My starting point for this exercise was to think about what family photographs I had been taking recently.  I realised that, like a lot of modern families, many of my recent photographs are snapshots taken on my mobile phone.  As discussed in the course notes, it seems that modern technology gives us the potential to take lots of photographs, but at the same time, it prevents us from really looking at them.  How many of us actually sit down with our mobile phone and spend time looking at our photographs?  Images are viewed fleetingly, then simply forgotten, lost in the electronic ether.

In 2011, Erik Kessels addressed this in his 24 Hrs in photos installation by printing out all of the photographs uploaded to Flickr within a given day.  It was this idea of creating physical prints from digital images that gave me the inspiration for my family album series.  I picked six of my recent smartphone photographs – all taken of my two young children – and printed them out on A4 paper.

After printing out the photographs, I decided to take a collaborative approach to creating the final images for this exercise.  A couple of the photographers that I have been looking at recently have adopted such an approach as a means of connecting with their subjects.  Both Carolyn Drake (Wild Pigeon) and Elske Verdoorn (People of Domus) have created beautiful and fascinating images by asking their subjects to physically alter their photographs (for example, drawing on, cutting up, and/or covering with paint and other materials).  It occurred to me, that in taking a similar approach with my own children (e.g., getting them to draw/paint on the pictures of themselves), the final images would say so much more about them.

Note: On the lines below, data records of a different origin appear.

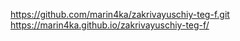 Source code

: https://github.com/marin4ka/zakrivayuschiy-teg-f.git https://marin4ka.github.io/zakrivayuschiy-teg-f/ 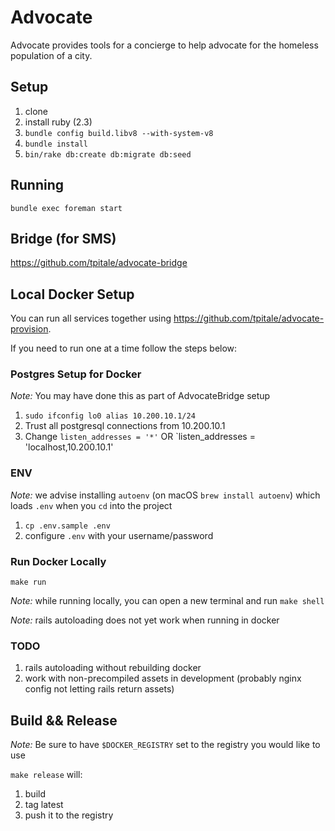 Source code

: # Advocate #

Advocate provides tools for a concierge to help advocate for the homeless population of a city.

## Setup ##

1. clone
2. install ruby (2.3)
3. `bundle config build.libv8 --with-system-v8`
4. `bundle install`
5. `bin/rake db:create db:migrate db:seed`

## Running ##

`bundle exec foreman start`

## Bridge (for SMS) ##

https://github.com/tpitale/advocate-bridge

## Local Docker Setup ##

You can run all services together using https://github.com/tpitale/advocate-provision.

If you need to run one at a time follow the steps below:

### Postgres Setup for Docker ###

*Note:* You may have done this as part of AdvocateBridge setup

1. `sudo ifconfig lo0 alias 10.200.10.1/24`
2. Trust all postgresql connections from 10.200.10.1
3. Change `listen_addresses = '*'` OR `listen_addresses = 'localhost,10.200.10.1'

### ENV ###

*Note:* we advise installing `autoenv` (on macOS `brew install autoenv`) which loads `.env` when you `cd` into the project

1. `cp .env.sample .env`
2. configure `.env` with your username/password

### Run Docker Locally ###

`make run`

*Note:* while running locally, you can open a new terminal and run `make shell`

*Note:* rails autoloading does not yet work when running in docker

### TODO ###

1. rails autoloading without rebuilding docker
2. work with non-precompiled assets in development (probably nginx config not letting rails return assets)

## Build && Release ##

*Note:* Be sure to have `$DOCKER_REGISTRY` set to the registry you would like to use

`make release` will:

1. build
2. tag latest
3. push it to the registry
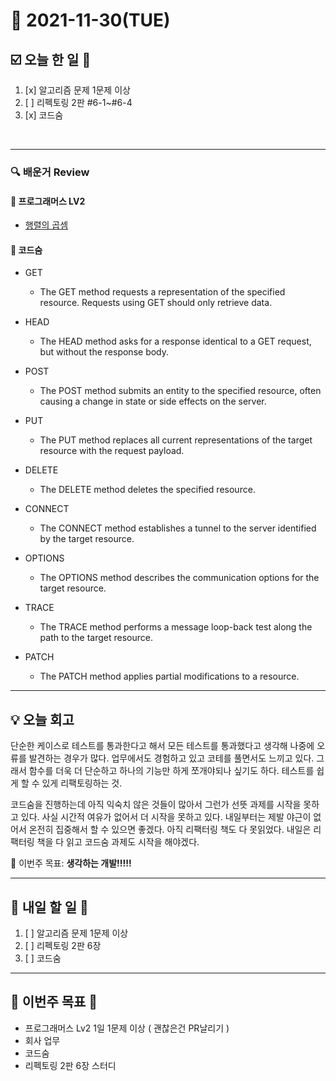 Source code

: # 📆 2021-11-30(TUE)
## ☑️ 오늘 한 일 📑
1. [x] 알고리즘 문제 1문제 이상
2. [ ] 리펙토링 2판 #6-1~#6-4
3. [x] 코드숨 

<br>

***

### 🔍️ 배운거 Review

#### 🌈 프로그래머스 LV2 
- [행렬의 곱셈](https://github.com/Kyuwon53/Python-algorithm/tree/main/programmers/Level2/%ED%96%89%EB%A0%AC%EC%9D%98%20%EA%B3%B1%EC%85%88)


#### 🌈 코드숨
- GET
    - The GET method requests a representation of the specified resource. Requests using GET should only retrieve data.

- HEAD
    - The HEAD method asks for a response identical to a GET request, but without the response body.

- POST
    - The POST method submits an entity to the specified resource, often causing a change in state or side effects on the server.

- PUT 
  - The PUT method replaces all current representations of the target resource with the request payload.

- DELETE
    - The DELETE method deletes the specified resource.

- CONNECT
    - The CONNECT method establishes a tunnel to the server identified by the target resource.

- OPTIONS
    - The OPTIONS method describes the communication options for the target resource.

- TRACE
    - The TRACE method performs a message loop-back test along the path to the target resource.

- PATCH
    - The PATCH method applies partial modifications to a resource.

***
## 💡  오늘  회고 

단순한 케이스로 테스트를 통과한다고 해서 모든 테스트를 통과했다고 생각해 나중에 오류를 발견하는 경우가 많다. 업무에서도 경험하고 있고 코테를 풀면서도 느끼고 있다. 
그래서 함수를 더욱 더 단순하고 하나의 기능만 하게 쪼개야되나 싶기도 하다. 테스트를 쉽게 할 수 있게 리팩토링하는 것. 

코드숨을 진행하는데 아직 익숙치 않은 것들이 많아서 그런가 선뜻 과제를 시작을 못하고 있다. 사실 시간적 여유가 없어서 더 시작을 못하고 있다. 내일부터는 제발 야근이 없어서
온전히 집중해서 할 수 있으면 좋겠다. 아직 리팩터링 책도 다 못읽었다. 내일은 리팩터링 책을 다 읽고 코드숨 과제도 시작을 해야겠다. 

🎯 이번주 목표: **생각하는 개발!!!!!** 

***

## 🎯 내일 할 일 🎯
1. [ ] 알고리즘 문제 1문제 이상
2. [ ] 리펙토링 2판 6장
3. [ ] 코드숨

***

## 🏁 이번주 목표 🏁   
- 프로그래머스 Lv2 1일 1문제 이상 ( 괜찮은건 PR날리기 )
- 회사 업무
- 코드숨
- 리펙토링 2판 6장 스터디
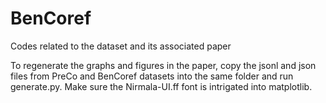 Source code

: # BenCoref
Codes related to the dataset and its associated paper


To regenerate the graphs and figures in the paper, copy the jsonl and json files from PreCo and BenCoref datasets into the same folder and run generate.py. Make sure the Nirmala-UI.ff font is intrigated into matplotlib.


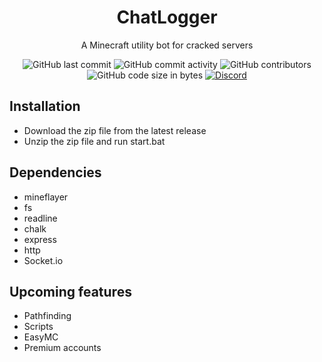 <h1 align="center">ChatLogger</h1>
<p align="center">A Minecraft utility bot for cracked servers</p>
<div align="center">
    <img src="https://img.shields.io/github/last-commit/Xargana/ChatLogger" alt="GitHub last commit"/>
    <img src="https://img.shields.io/github/commit-activity/w/Xargana/CHatLogger" alt="GitHub commit activity"/>
    <img src="https://img.shields.io/github/contributors/Xargana/ChatLogger" alt="GitHub contributors"/>
    <br>
    <img src="https://img.shields.io/github/languages/code-size/Xargana/ChatLogger" alt="GitHub code size in bytes"/>
    <a href="https://discord.gg/dajdVRhU5Q"><img src="https://img.shields.io/discord/1293261763902570667?logo=discord" alt="Discord"/></a>
</div>

<h2 align="left">Installation</h2>
 <ul>
    <li>Download the zip file from the latest release</li> 
    <li>Unzip the zip file and run start.bat</li>
</ul>

<h2 align="left">Dependencies</h2>
<ul>
    <li>mineflayer</li>
    <li>fs</li>
    <li>readline</li>
    <li>chalk</li>
    <li>express</li>
    <li>http</li>
    <li>Socket.io</li>
</ul>

<h2 align="left">Upcoming features</h2>
<ul>
    <li>Pathfinding</li> 
    <li>Scripts</li>
    <li>EasyMC</li>
    <li>Premium accounts</li>
</ul>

For example, in my first image of my youngest son, the smartphone photograph is a close-up of his face, which whilst cute, is devoid of any context and tells a viewer (if I ever even showed the digital image to anyone) very little about the subject.  In asking my son to decorate it though it becomes something else.  He chose to cover his face in yellow paint, to add some other scribbles and a yellow pop pom.  At the moment, yellow is both his favourite colour and favourite word.  If asked what colour something is, he will always say its yellow, and if the object is in fact a different colour, he will say yellow regardless, but with a knowing smile on his face.  Which then, tells a viewer more about the child, the photograph or the decorations?  In printing, and collaboratively altering the photographs, the disposable smartphone images become a real object; a true archive of a given moment of family history.